# Problem to work on:
Search the data for the word "frac" and copy every line where it occurs.

# Available data:
::::::::

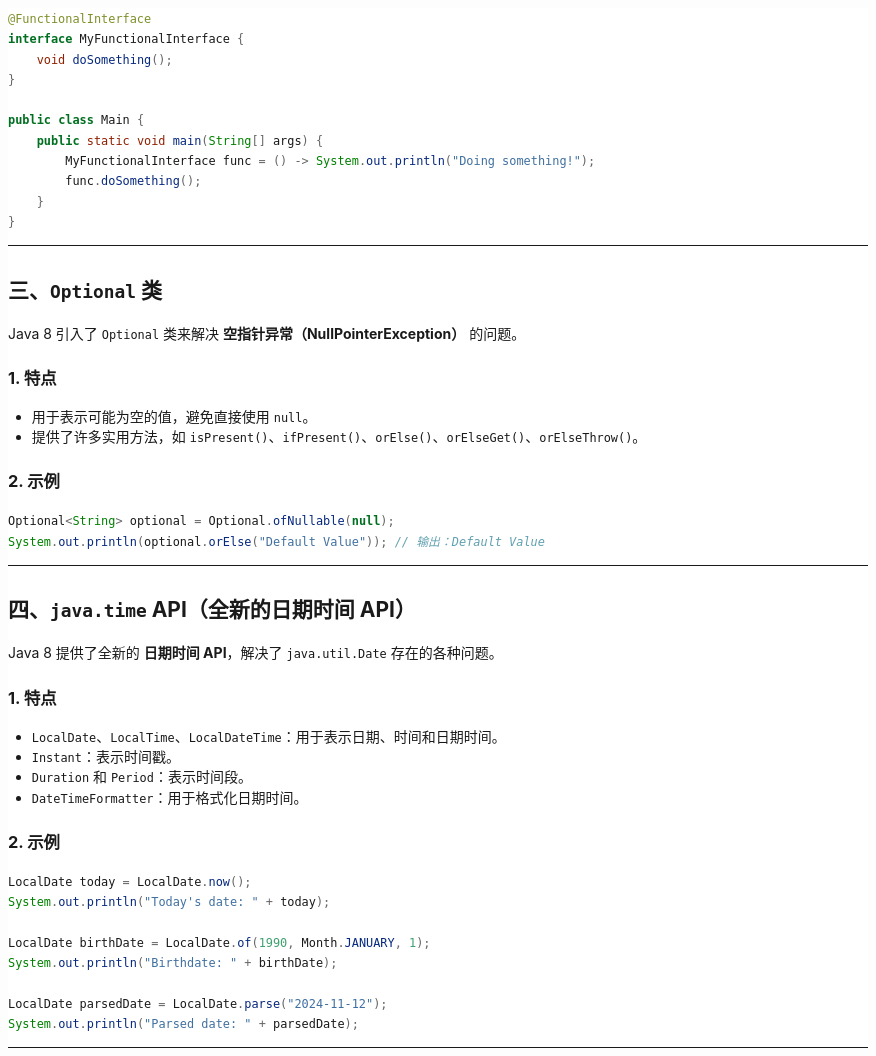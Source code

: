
 ```java
@FunctionalInterface
interface MyFunctionalInterface {
    void doSomething();
}

public class Main {
    public static void main(String[] args) {
        MyFunctionalInterface func = () -> System.out.println("Doing something!");
        func.doSomething();
    }
}
```

---

## 三、`Optional` 类

Java 8 引入了 `Optional` 类来解决 **空指针异常（NullPointerException）** 的问题。

### 1. 特点

- 用于表示可能为空的值，避免直接使用 `null`。
- 提供了许多实用方法，如 `isPresent()`、`ifPresent()`、`orElse()`、`orElseGet()`、`orElseThrow()`。

### 2. 示例

```java
Optional<String> optional = Optional.ofNullable(null);
System.out.println(optional.orElse("Default Value")); // 输出：Default Value
```

---

## 四、`java.time` API（全新的日期时间 API）

Java 8 提供了全新的 **日期时间 API**，解决了 `java.util.Date` 存在的各种问题。

### 1. 特点

- `LocalDate`、`LocalTime`、`LocalDateTime`：用于表示日期、时间和日期时间。
- `Instant`：表示时间戳。
- `Duration` 和 `Period`：表示时间段。
- `DateTimeFormatter`：用于格式化日期时间。

### 2. 示例

```java
LocalDate today = LocalDate.now();
System.out.println("Today's date: " + today);

LocalDate birthDate = LocalDate.of(1990, Month.JANUARY, 1);
System.out.println("Birthdate: " + birthDate);

LocalDate parsedDate = LocalDate.parse("2024-11-12");
System.out.println("Parsed date: " + parsedDate);
```

---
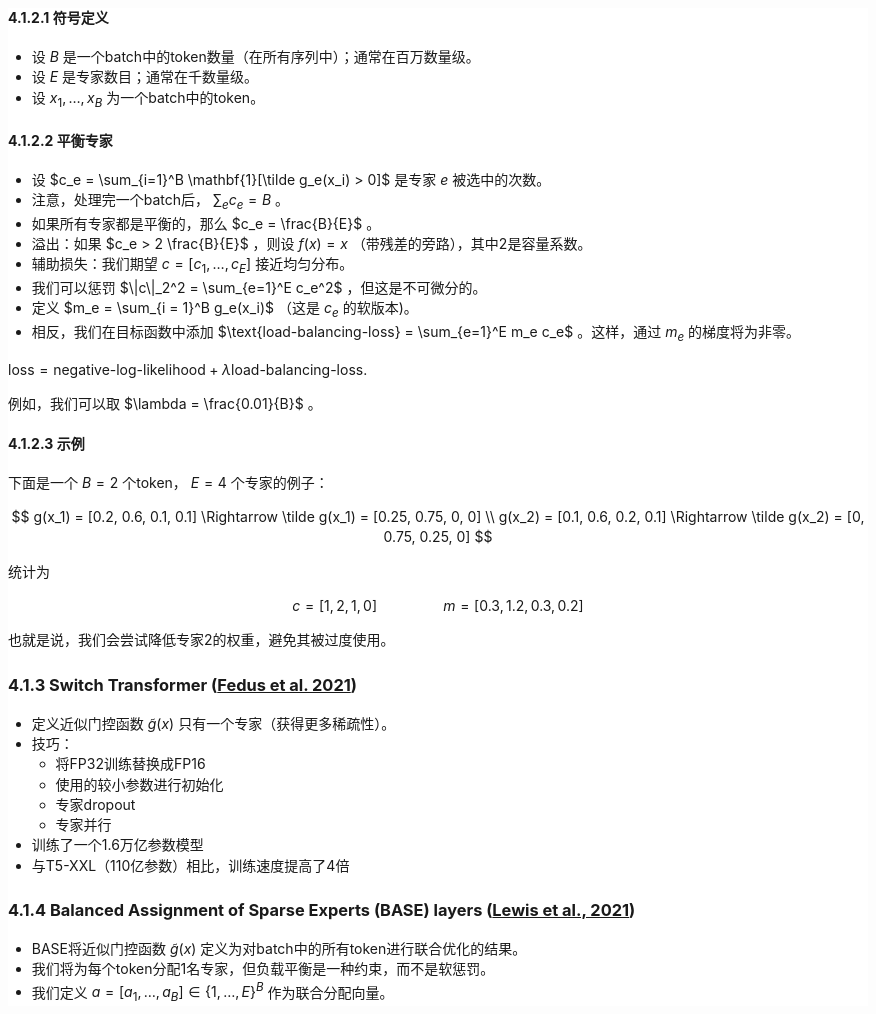 #### 4.1.2.1 符号定义

- 设 $B$ 是一个batch中的token数量（在所有序列中）；通常在百万数量级。
- 设 $E$ 是专家数目；通常在千数量级。
- 设 $x_1, \dots, x_B$ 为一个batch中的token。

#### 4.1.2.2 平衡专家

- 设 $c_e = \sum_{i=1}^B \mathbf{1}[\tilde g_e(x_i) > 0]$ 是专家 $e$ 被选中的次数。
- 注意，处理完一个batch后， $\sum_e c_e = B$ 。
- 如果所有专家都是平衡的，那么 $c_e = \frac{B}{E}$ 。
- 溢出：如果 $c_e > 2 \frac{B}{E}$ ，则设 $f(x) = x$ （带残差的旁路），其中2是容量系数。
- 辅助损失：我们期望 $c = [c_1, \dots, c_E]$ 接近均匀分布。
- 我们可以惩罚 $\|c\|_2^2 = \sum_{e=1}^E c_e^2$ ，但这是不可微分的。
- 定义 $m_e = \sum_{i = 1}^B g_e(x_i)$ （这是 $c_e$ 的软版本)。
- 相反，我们在目标函数中添加 $\text{load-balancing-loss} = \sum_{e=1}^E m_e c_e$ 。这样，通过 $m_e$ 的梯度将为非零。

$\text{loss} = \text{negative-log-likelihood} + \lambda \text{load-balancing-loss}.$

例如，我们可以取 $\lambda = \frac{0.01}{B}$ 。

#### 4.1.2.3 示例

下面是一个 $B=2$ 个token， $E=4$  个专家的例子：

$$
g(x_1) = [0.2, 0.6, 0.1, 0.1] \Rightarrow \tilde g(x_1) = [0.25, 0.75, 0, 0] \\
g(x_2) = [0.1, 0.6, 0.2, 0.1] \Rightarrow \tilde g(x_2) = [0, 0.75, 0.25, 0]
$$

统计为

$$
c = [1, 2, 1, 0] \quad\quad\quad\quad m = [0.3, 1.2, 0.3, 0.2]
$$

也就是说，我们会尝试降低专家2的权重，避免其被过度使用。

### 4.1.3 Switch Transformer ([Fedus et al. 2021](https://arxiv.org/pdf/2101.03961.pdf))

- 定义近似门控函数 $\tilde g(x)$ 只有一个专家（获得更多稀疏性）。
- 技巧：
    - 将FP32训练替换成FP16
    - 使用的较小参数进行初始化
    - 专家dropout
    - 专家并行
- 训练了一个1.6万亿参数模型
- 与T5-XXL（110亿参数）相比，训练速度提高了4倍

### 4.1.4 Balanced Assignment of Sparse Experts (BASE) layers ([Lewis et al., 2021](https://arxiv.org/pdf/2103.16716.pdf))

- BASE将近似门控函数 $\tilde g(x)$ 定义为对batch中的所有token进行联合优化的结果。
- 我们将为每个token分配1名专家，但负载平衡是一种约束，而不是软惩罚。
- 我们定义 $a = [a_1, \dots, a_B] \in \{1, \dots, E\}^B$ 作为联合分配向量。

::::::::

# Written answer:
- 如果所有专家都是平衡的，那么 $c_e = \frac{B}{E}$ 。
- 溢出：如果 $c_e > 2 \frac{B}{E}$ ，则设 $f(x) = x$ （带残差的旁路），其中2是容量系数。
例如，我们可以取 $\lambda = \frac{0.01}{B}$ 。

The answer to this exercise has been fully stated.